= Beginning of Section =

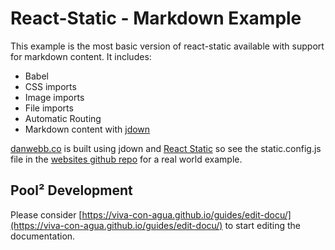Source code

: # React-Static - Markdown Example

This example is the most basic version of react-static available with support for markdown content. It includes:
- Babel
- CSS imports
- Image imports
- File imports
- Automatic Routing
- Markdown content with [jdown](https://github.com/DanWebb/jdown)

[danwebb.co](https://danwebb.co) is built using jdown and [React Static](https://github.com/nozzle/react-static) so see the static.config.js file in the [websites github repo](https://github.com/DanWebb/danwebb.co) for a real world example.

## Pool² Development
Please consider [https://viva-con-agua.github.io/guides/edit-docu/](https://viva-con-agua.github.io/guides/edit-docu/) to start editing the documentation.
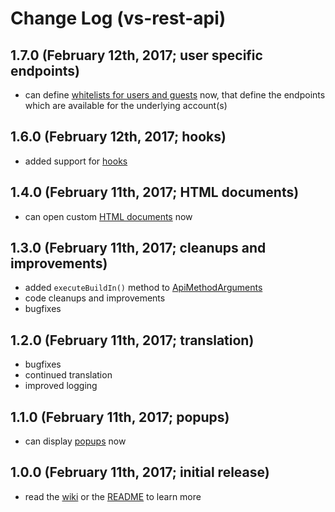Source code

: # Change Log (vs-rest-api)

## 1.7.0 (February 12th, 2017; user specific endpoints)

* can define [whitelists for users and guests](https://github.com/mkloubert/vs-rest-api/wiki#user--guest-endpoints-) now, that define the endpoints which are available for the underlying account(s)

## 1.6.0 (February 12th, 2017; hooks)

* added support for [hooks](https://github.com/mkloubert/vs-rest-api/wiki/settings_hooks)

## 1.4.0 (February 11th, 2017; HTML documents)

* can open custom [HTML documents](https://github.com/mkloubert/vs-rest-api/wiki/buildin_endpoints_post_html) now

## 1.3.0 (February 11th, 2017; cleanups and improvements)

* added `executeBuildIn()` method to [ApiMethodArguments](https://mkloubert.github.io/vs-rest-api/interfaces/_contracts_.apimethodarguments.html)
* code cleanups and improvements
* bugfixes

## 1.2.0 (February 11th, 2017; translation)

* bugfixes
* continued translation
* improved logging

## 1.1.0 (February 11th, 2017; popups)

* can display [popups](https://github.com/mkloubert/vs-rest-api/wiki/buildin_endpoints_post_popups) now

## 1.0.0 (February 11th, 2017; initial release)

* read the [wiki](https://github.com/mkloubert/vs-rest-api/wiki) or the [README](https://github.com/mkloubert/vs-rest-api/blob/master/README.md) to learn more
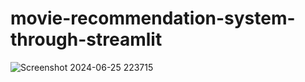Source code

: # movie-recommendation-system-through-streamlit
![Screenshot 2024-06-25 223715](https://github.com/Adityagupta930/movie-recommendation-system-through-streamlit/assets/121934082/885a2416-5f10-49d6-a79e-b89a30089bb8)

= End of Section =

Although pictures appear among the entries, please set down only the lines from the one with "- File imports" up to and including the one with "## 1.4.0 (February", word for word.

RESULT OF THIS EXERCISE
- File imports
- Automatic Routing
- Markdown content with [jdown](https://github.com/DanWebb/jdown)

[danwebb.co](https://danwebb.co) is built using jdown and [React Static](https://github.com/nozzle/react-static) so see the static.config.js file in the [websites github repo](https://github.com/DanWebb/danwebb.co) for a real world example.

## Pool² Development
Please consider [https://viva-con-agua.github.io/guides/edit-docu/](https://viva-con-agua.github.io/guides/edit-docu/) to start editing the documentation.
Source code

: # Change Log (vs-rest-api)

## 1.7.0 (February 12th, 2017; user specific endpoints)

* can define [whitelists for users and guests](https://github.com/mkloubert/vs-rest-api/wiki#user--guest-endpoints-) now, that define the endpoints which are available for the underlying account(s)

## 1.6.0 (February 12th, 2017; hooks)

* added support for [hooks](https://github.com/mkloubert/vs-rest-api/wiki/settings_hooks)

## 1.4.0 (February 11th, 2017; HTML documents)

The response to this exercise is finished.